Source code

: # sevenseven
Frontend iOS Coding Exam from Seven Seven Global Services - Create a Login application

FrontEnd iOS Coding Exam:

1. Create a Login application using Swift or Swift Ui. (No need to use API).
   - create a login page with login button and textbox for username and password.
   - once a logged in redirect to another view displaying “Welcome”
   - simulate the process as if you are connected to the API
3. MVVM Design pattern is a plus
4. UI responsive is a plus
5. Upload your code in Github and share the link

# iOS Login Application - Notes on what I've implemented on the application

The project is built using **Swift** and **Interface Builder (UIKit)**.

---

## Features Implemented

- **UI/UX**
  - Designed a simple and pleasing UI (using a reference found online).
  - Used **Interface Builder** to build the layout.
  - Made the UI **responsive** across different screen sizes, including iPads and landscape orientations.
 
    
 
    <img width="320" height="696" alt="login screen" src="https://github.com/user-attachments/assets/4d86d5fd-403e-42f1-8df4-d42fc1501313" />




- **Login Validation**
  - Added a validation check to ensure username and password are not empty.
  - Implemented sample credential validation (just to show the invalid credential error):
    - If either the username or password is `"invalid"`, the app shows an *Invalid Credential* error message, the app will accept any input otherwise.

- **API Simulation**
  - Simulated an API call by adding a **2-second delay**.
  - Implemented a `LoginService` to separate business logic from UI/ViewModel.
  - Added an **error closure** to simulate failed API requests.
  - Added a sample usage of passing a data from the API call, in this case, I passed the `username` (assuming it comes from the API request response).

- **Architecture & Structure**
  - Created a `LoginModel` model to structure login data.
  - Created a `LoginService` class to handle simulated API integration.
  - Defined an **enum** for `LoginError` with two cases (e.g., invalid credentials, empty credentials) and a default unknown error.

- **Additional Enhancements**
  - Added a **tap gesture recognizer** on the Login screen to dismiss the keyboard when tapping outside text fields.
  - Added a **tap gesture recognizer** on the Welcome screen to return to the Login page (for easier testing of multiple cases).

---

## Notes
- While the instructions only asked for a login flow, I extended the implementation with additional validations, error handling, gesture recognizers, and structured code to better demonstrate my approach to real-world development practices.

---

────────────────

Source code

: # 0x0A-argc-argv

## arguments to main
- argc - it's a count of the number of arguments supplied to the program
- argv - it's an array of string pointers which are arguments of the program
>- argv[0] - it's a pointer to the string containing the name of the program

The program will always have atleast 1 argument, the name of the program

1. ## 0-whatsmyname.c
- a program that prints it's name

────────────────

• [EXERCISE DESCRIPTION] Check every line above for the word "arguments" and copy those that have it.

• [RESULT]
## arguments to main
- argc - it's a count of the number of arguments supplied to the program
- argv - it's an array of string pointers which are arguments of the program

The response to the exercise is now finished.